(Plain-text document sources)
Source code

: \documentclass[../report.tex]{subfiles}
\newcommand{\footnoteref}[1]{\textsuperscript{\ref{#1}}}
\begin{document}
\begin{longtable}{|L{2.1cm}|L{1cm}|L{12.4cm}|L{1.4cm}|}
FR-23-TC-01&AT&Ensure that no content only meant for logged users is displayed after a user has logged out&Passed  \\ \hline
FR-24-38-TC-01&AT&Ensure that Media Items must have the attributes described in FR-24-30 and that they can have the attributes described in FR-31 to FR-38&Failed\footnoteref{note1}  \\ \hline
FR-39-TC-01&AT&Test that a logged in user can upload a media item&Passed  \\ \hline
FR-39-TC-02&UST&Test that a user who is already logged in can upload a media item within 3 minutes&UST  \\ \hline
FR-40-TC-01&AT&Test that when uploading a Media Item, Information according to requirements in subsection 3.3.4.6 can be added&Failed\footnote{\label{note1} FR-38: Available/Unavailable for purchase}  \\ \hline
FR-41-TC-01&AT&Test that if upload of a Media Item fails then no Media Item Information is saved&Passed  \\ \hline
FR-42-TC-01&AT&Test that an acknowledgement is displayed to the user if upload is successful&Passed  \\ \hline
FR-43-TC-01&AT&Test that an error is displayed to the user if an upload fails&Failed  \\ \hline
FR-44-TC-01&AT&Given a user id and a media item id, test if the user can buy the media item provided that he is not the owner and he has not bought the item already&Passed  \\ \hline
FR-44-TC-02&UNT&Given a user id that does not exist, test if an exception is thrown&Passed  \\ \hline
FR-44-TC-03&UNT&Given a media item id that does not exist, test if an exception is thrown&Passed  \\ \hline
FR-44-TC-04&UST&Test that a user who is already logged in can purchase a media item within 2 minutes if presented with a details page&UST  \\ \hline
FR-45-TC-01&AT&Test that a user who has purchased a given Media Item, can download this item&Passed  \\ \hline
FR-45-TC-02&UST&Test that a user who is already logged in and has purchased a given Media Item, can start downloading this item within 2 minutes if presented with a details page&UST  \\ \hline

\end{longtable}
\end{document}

■ TASK DETAILS: The stretch of entries above that starts with the line containing "FR-41-TC-01&AT&Test that if" and goes on through the line containing "FR-45-TC-01&AT&Test that a" is to be transcribed exactly, and no other line is to be transcribed.

■ OUTPUT OF THE EXERCISE:
FR-41-TC-01&AT&Test that if upload of a Media Item fails then no Media Item Information is saved&Passed  \\ \hline
FR-42-TC-01&AT&Test that an acknowledgement is displayed to the user if upload is successful&Passed  \\ \hline
FR-43-TC-01&AT&Test that an error is displayed to the user if an upload fails&Failed  \\ \hline
FR-44-TC-01&AT&Given a user id and a media item id, test if the user can buy the media item provided that he is not the owner and he has not bought the item already&Passed  \\ \hline
FR-44-TC-02&UNT&Given a user id that does not exist, test if an exception is thrown&Passed  \\ \hline
FR-44-TC-03&UNT&Given a media item id that does not exist, test if an exception is thrown&Passed  \\ \hline
FR-44-TC-04&UST&Test that a user who is already logged in can purchase a media item within 2 minutes if presented with a details page&UST  \\ \hline
FR-45-TC-01&AT&Test that a user who has purchased a given Media Item, can download this item&Passed  \\ \hline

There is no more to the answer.